Some roads, however, compare to Farmer Lando’s lane. Only also stemming from Nashville, a slew of divested masterpieces have also immersed their listeners in storyline in recent months. Brian Brown’s Journey, JORDAN Xx’s Surfing: Highs N Lows, Namir Blade’s Aphelion’s Traveling Circus. Each and every has not only shone Nashville, Tennessee underneath a light blooming with creative lyricism and timeless production, but also in the strength that a project garners from immersive subplot. And akin to their paths, Reaux’s NO ROADS is a tale of blood, sweat, and fire, sewn in his garden as crop.

 

Fire by fire’s many modern meanings, NO ROADS is mostly up-tempo, vivacious hip-hop from a rapper who lives and dies by the sharpness of his tongue. Thankfully for him, and for everyone listening, there is not a breath wasted in the hour-long exhibition of prose and poeticism; power and painstaking craft. From beginning to end, adjacent to crafting a cohesive narrative, Reaux’s active actions are ripe with a dominating display of lightning-fast bars. Infused with meaning, each line delivered is a line meditated and crafted in the shadows of an emerging Nashville scene for years. His perfectionism is obvious not only in his mystère and long bouts of silence, but strongest as it rings anthemic with each and every bell tolled on NO ROADS.

 

Meticulously crafted, the bells of that perfected production line the foundation of the album. Folding in and out of crackling fire and eruptive blaze, track after track is born from the ashes of the one before it, where Reaux unapologetically let burn the world around his words. Only spared are those names which, too, add to the inferno of NO ROADS at large.

 

The BlackSon, Jamiah Hudson, Namir Blade, Lauren McClinton, Yours Truly Jai, Tim Gent, Kiya Lacey. All Nashville. Stylistically all over the place, the features – juxtaposingly, the soulstresses – akin, the adjoining rappers, help craft an occasional detoured direction for NO ROADS, even at times removing Reaux Marquez from the violent pace of his bread-and-butter cadence fury and wordplay. Listening to him not only risk the newfound ground of vocal emotionality, but thrive in doing so, makes he and Jai’s On My Side particularly enchanting even amongst so much unparalleled rhythm and poetry. But the same level of dissection, too, belongs in varying study to each and every track on the project.

 

Together, NO ROADS is a sharp coming-of-age tale from a rapper not new to Nashville, but relatively undiscovered (for now, but not for long) to the streaming world largely outside of Tennessee.
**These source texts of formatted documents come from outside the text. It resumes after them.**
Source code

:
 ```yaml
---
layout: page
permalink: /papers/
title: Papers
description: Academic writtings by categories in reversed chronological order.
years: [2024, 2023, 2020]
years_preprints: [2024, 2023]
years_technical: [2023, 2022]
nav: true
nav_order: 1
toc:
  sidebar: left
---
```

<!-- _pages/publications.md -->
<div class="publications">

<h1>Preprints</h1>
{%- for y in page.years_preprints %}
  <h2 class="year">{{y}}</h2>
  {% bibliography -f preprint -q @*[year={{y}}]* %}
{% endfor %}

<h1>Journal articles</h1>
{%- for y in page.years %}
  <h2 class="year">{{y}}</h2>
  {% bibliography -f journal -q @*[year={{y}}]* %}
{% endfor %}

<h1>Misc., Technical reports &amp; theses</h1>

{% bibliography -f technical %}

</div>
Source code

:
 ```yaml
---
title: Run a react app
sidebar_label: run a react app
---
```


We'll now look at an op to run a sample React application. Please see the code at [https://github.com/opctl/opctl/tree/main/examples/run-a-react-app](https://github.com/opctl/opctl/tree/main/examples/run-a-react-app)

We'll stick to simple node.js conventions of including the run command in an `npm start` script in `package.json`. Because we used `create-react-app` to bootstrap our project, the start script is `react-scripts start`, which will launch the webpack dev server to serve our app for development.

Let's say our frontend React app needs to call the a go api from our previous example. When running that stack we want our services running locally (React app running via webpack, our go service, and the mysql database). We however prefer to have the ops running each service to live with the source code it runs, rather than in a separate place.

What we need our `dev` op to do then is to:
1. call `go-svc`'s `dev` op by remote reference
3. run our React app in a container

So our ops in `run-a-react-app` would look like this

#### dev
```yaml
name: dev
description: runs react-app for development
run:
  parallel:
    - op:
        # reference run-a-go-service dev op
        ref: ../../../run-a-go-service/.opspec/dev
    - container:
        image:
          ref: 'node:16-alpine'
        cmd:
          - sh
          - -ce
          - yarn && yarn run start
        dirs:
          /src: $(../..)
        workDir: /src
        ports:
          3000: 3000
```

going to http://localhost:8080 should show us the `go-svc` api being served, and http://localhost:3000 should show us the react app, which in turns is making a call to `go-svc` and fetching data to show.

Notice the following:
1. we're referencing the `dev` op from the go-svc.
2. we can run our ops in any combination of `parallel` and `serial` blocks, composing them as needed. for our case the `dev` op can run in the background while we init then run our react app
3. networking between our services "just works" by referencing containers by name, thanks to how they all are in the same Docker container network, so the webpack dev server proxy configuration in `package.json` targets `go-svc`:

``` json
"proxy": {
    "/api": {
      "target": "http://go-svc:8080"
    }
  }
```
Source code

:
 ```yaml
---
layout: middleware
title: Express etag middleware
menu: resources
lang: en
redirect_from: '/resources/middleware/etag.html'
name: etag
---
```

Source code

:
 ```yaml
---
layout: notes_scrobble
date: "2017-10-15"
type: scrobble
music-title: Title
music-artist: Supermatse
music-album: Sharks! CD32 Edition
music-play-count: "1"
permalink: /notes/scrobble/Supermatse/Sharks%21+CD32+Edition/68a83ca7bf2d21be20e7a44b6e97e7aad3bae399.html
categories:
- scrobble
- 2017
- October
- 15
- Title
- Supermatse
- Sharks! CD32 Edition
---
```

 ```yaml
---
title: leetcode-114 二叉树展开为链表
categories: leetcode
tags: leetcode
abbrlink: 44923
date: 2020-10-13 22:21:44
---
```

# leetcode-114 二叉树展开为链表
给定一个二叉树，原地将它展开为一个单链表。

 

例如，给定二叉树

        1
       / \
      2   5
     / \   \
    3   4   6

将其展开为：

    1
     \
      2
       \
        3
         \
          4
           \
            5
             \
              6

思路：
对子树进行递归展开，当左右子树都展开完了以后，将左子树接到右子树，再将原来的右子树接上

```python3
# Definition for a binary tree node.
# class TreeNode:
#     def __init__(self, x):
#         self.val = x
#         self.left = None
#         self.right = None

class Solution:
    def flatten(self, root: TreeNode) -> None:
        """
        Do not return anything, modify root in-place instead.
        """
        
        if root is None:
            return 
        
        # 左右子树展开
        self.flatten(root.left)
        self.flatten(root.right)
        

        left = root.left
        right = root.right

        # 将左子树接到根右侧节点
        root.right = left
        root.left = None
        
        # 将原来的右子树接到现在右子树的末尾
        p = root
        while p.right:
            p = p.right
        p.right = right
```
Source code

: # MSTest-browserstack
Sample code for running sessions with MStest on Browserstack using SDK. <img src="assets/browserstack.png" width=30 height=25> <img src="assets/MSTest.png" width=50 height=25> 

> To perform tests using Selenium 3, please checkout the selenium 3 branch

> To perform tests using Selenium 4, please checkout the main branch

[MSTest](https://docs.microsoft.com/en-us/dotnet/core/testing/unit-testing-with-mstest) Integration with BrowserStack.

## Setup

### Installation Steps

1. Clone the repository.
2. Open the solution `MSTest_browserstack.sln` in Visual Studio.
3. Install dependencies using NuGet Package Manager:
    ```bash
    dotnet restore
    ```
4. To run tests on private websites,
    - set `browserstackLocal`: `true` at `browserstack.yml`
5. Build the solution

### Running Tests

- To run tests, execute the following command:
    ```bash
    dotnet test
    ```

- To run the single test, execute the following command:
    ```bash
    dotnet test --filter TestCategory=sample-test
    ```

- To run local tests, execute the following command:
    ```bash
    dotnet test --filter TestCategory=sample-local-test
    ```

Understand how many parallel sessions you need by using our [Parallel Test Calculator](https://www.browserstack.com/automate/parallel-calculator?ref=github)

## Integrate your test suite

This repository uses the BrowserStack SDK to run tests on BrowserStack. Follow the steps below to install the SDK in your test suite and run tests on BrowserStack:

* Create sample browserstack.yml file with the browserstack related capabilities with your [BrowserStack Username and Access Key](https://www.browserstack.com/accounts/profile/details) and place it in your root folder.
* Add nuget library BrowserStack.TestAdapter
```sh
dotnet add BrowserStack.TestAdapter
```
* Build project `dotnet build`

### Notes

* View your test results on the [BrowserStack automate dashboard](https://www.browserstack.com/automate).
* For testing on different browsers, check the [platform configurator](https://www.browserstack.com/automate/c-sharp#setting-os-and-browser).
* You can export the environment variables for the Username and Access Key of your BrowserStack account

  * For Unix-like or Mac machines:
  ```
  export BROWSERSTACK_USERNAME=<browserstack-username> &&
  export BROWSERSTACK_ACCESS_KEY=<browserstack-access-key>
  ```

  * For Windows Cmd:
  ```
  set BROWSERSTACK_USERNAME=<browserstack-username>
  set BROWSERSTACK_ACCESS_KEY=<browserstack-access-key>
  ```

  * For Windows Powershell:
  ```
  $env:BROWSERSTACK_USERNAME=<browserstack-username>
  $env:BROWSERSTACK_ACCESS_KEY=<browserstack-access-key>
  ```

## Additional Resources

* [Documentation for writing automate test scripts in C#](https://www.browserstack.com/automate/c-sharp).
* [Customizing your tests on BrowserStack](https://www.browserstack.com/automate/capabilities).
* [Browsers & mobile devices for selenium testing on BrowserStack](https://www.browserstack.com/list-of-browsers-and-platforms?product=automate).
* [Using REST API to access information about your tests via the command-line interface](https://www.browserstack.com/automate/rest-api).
Broken down into individual pieces, NO ROADS's puzzling, deeply immersive storyline subsides, and hit-by-hit, singles earn their own place in 2021’s greater hip-hop tale, while also introducing his budding genius to further corners of the world.

 

Through its first four tracks, NO ROADS burns with a vivaciousness and pace unattainable by almost any modern rapper without mentioning names like Kendrick Lamar & JID. Here, through Park, Paradigms And Renegades, and Big Fish, Reaux introduces listeners to the trailblazing word architect that quickly and violently builds worlds deep in the minds of those listening. Juxtaposing, on Big Fish, the BlackSon offers a moment of more paced brevity.

 

A.A.S.B. again strikes reminiscence to Kendrick Lamar though this time not the coming-of-age immersion of Good Kid m.A.A.d. City or the high energy cadence intensity of DAMN, but of the neo-soul inspired jazz creativity of To Pimp A Butterfly. With a light piano backdrop, Reaux Marquez is transplanted to another world where flow is an alien tool meant to be distorted, toyed, and ultimately mastered as an instrument of rhythm.

 

Following the stylistic evolution of NO ROADS at large, Reaux Marquez then takes another turn, this time towards the melodic. For all intents and purposes though Reaux is blessed with a natural Tennessee melody to his voice, Block Hot, High, and Diminished are truly his first notable explorations with injecting vocally led direction into his own work. The juxtaposition between his quick-paced, deeply toned delivery and the rangy registers of his accompanying vocalists – Jamiah Hudson, Lauren McClinton & Jai, respectively – gleams with sonic silk and helps belay not only a deeper Nashville identity onto NO ROADS but instill it with a broader sense of musicality altogether.

 

A new chapter again begins with The Wires // Torched where he and Tim Gent explore the breadth of their poeticism through an aesthetically positivist productive backdrop, seamlessly and dynamically dropping bar after bar for a long five minutes. Here, both make the NO ROADS case for Nashville being the most lyrically adept hip-hop capital of the Southern cloth. It’s that good. And with Back Door, it continues.

 

On the other end of his stylistic spectrum, Arsonist, With Love, Praimfaya, and On My Side carve out the album’s silkiest, most emotionally in-touch moments where Reaux subsequently takes his largest risks. All are gorgeously interwoven explorations of hip-hop and Neo-Soul’s eternal tether to one another, and all prove to be prime moments for Reaux to exhibit his boundless range. No Roads breathes of the same breadth at length.

 

By the time End’a The World Party – a NO ROADS intermission – introduces a final few lyrical heat checks from Reaux Marquez: Food For Thought & Jubilee, a listener has seemingly experienced every corner of his musicality – of hip-hop’s range at its full scope – and been immersed in the North Nashville blaze that birthed his creative flow and inexplicable dynamism. By the time it’s all said and done, NO ROADS could never get Reaux here again. Only new matches struck could light a path to more genius. And of those, Farmer Lando surely has many in the pockets of his checkered overalls.

 

The garden keeps growing.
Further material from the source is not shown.